I have tested quite a few variations of sub-queries in the life-cycle of the program I was making. NOT EXISTS
with multiple field check (shortened example below) to exclude based on 2 keys works in certain cases.
Performance acceptable (processing time is about 5 seconds), although, it's noticeably slower than the same query when excluding based on 1 field.
Select * from xxxx //xxxx is a result for a multiple table inner joins and 1 left join ( 1-* relation )
where NOT EXISTS (
select key from archive_table
where key = xxxx~key OR key = XXXX-foreign_key
)
EDIT:
With changing requirements (for more filtering) a lot has changed, so I figured I would update this. The construct I marked as XXXX
in my example contained a single left join ( where main to secondary table relation is 1-*
) and it appeared relatively fast.
This is where context becomes helpful for understanding the problem:
- Initial requirement: pull all
vendors
, without financial records in 3
tables.
- Additional requirements: also exclude based on alternative
payers
(1-*
relationship). This is what example above is based on.
- More requirements: also exclude based on alternative
payee
(*-*
relationship between payer
and payee
).
Many-to-many join exponentially increased the record count within the construct I labeled XXXX
, which in turn produces a lot of unnecessary work. For instance: a single customer with 3 payers
, and 3 payees
produced 9 rows, with a total of 27 fields to check (3 per row), when in reality there are only 7 unique values.
At this point, moving left-joined tables from main query into sub-queries and splitting them gave significantly better performance.

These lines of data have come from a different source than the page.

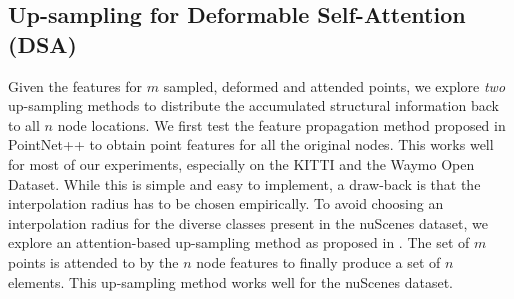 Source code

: \documentclass[10pt,twocolumn,letterpaper]{article}
\begin{document}
\subsection{Up-sampling for Deformable Self-Attention (DSA)}
Given the features for $m$ sampled, deformed and attended points, we explore \textit{two} up-sampling methods to distribute the accumulated structural information back to all $n$ node locations. We first test the feature propagation method proposed in PointNet++ \cite{pointnetplusplus} to obtain point features for all the original nodes. This works well for most of our experiments, especially on the KITTI and the Waymo Open Dataset. While this is simple and easy to implement, a draw-back is that the interpolation radius has to be chosen empirically. To avoid choosing an interpolation radius for the diverse classes present in the nuScenes dataset, we explore an attention-based up-sampling method as proposed in \cite{SetTransformer}. The set of $m$ points is attended to by the $n$ node features to finally produce a set of $n$ elements. This up-sampling method works well for the nuScenes dataset.
\setlength{\tabcolsep}{15pt}
\end{document}
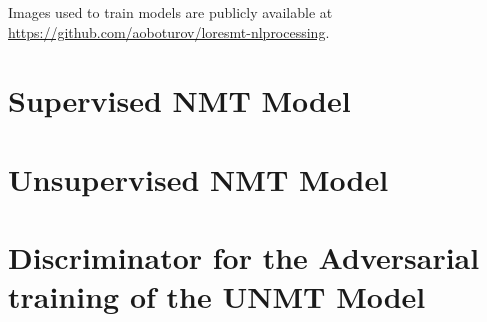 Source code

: \documentclass[]{article}
\begin{document}
Images used to train models are publicly available at \url{https://github.com/aoboturov/loresmt-nlprocessing}.

\small




\begin{appendices}
\section{Supervised NMT Model}
\label{appendix:supervised}


\section{Unsupervised NMT Model}
\label{appendix:unsupervised}


\section{Discriminator for the Adversarial training of the UNMT Model}
\label{appendix:discriminator}


\end{appendices}
\end{document}
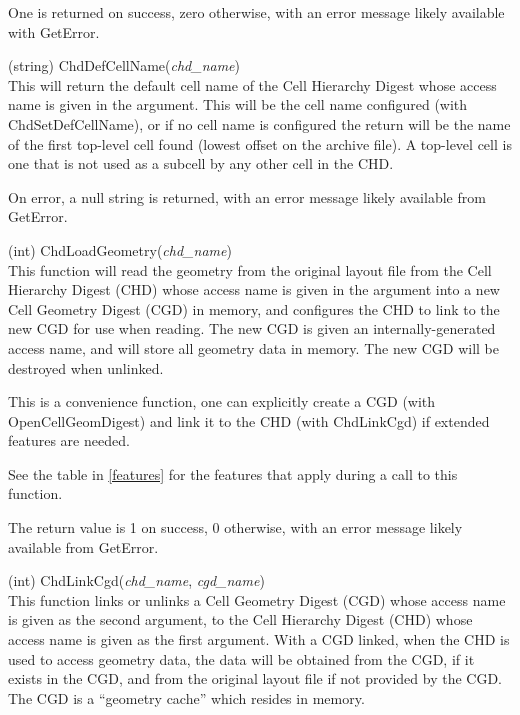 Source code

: \begin{description}
One is returned on success, zero otherwise, with an error message
likely available with {\vt GetError}.

\item{(string) \vt ChdDefCellName({\it chd\_name\/})}\\
This will return the default cell name of the Cell Hierarchy Digest
whose access name is given in the argument.  This will be the cell
name configured (with {\vt ChdSetDefCellName}), or if no cell name is
configured the return will be the name of the first top-level cell
found (lowest offset on the archive file).  A top-level cell is one
that is not used as a subcell by any other cell in the CHD.

On error, a null string is returned, with an error message likely
available from {\vt GetError}.

\item{(int) \vt ChdLoadGeometry({\it chd\_name\/})}\\
This function will read the geometry from the original layout file
from the Cell Hierarchy Digest (CHD) whose access name is given in the
argument into a new Cell Geometry Digest (CGD) in memory, and
configures the CHD to link to the new CGD for use when reading.  The
new CGD is given an internally-generated access name, and will store
all geometry data in memory.  The new CGD will be destroyed when
unlinked. 

This is a convenience function, one can explicitly create a CGD   
(with {\vt OpenCellGeomDigest}) and link it to the CHD (with   
{\vt ChdLinkCgd}) if extended features are needed.   

See the table in \ref{features} for the features that apply during a
call to this function.

The return value is 1 on success, 0 otherwise, with an error message
likely available from {\vt GetError}.

\item{(int) \vt ChdLinkCgd({\it chd\_name\/}, {\it cgd\_name\/})}\\
This function links or unlinks a Cell Geometry Digest (CGD) whose
access name is given as the second argument, to the Cell Hierarchy
Digest (CHD) whose access name is given as the first argument.  With a
CGD linked, when the CHD is used to access geometry data, the data
will be obtained from the CGD, if it exists in the CGD, and from the
original layout file if not provided by the CGD.  The CGD is a
``geometry cache'' which resides in memory.


\end{description}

than any smarter looking alternatives.
select * from lfa1 inner join lfb1
where
( lfa1~lifnr not in ( select lifnr from bsik where bsik~lifnr = lfa1~lifnr )
and lfa1~lifnr not in ( select wyt3~lifnr from wyt3 inner join t024e on wyt3~ekorg = t024e~ekorg and wyt3~lifnr <> wyt3~lifn2
inner join bsik on bsik~lifnr = wyt3~lifn2 where wyt3~lifnr = lfa1~lifnr and t024e~bukrs = lfb1~bukrs )
and lfa1~lifnr not in ( select lfza~lifnr from lfza inner join bsik on bsik~lifnr = lfza~empfk where lfza~lifnr = lfa1~lifnr )
)
and [3 more sets of sub queries like the 3 above, just checking different tables].
My Conclusion:
- When exclusion is based on a single field, both
not in
/not exits
work. One might be better than the other, depending on filters you use.
- When exclusion is based on 2 or more fields and you don't have many-to-many join in main query,
not exists ( select .. from table where id = a.id or id = b.id or... )
appears to be the best.
- The moment your exclusion criteria implements a many-to-many relationship within your main query, I would recommend looking for an optimal way to implement multiple sub-queries instead (even having a sub-query for each key-table combination will perform better than a many-to-many join with 1 good sub-query, that looks good).
Anyways, any additional insight into this is welcome.
EDIT2: Although it's slightly off topic, given how my question was about sub-queries, I figured I would post an update. After over a year I had to revisit the solution I worked on to expand it. I learned that proper excluding join works. I just failed horribly at implementing it the first time.
select header~key
from headers left join items on headers~key = items~key
where items~key is null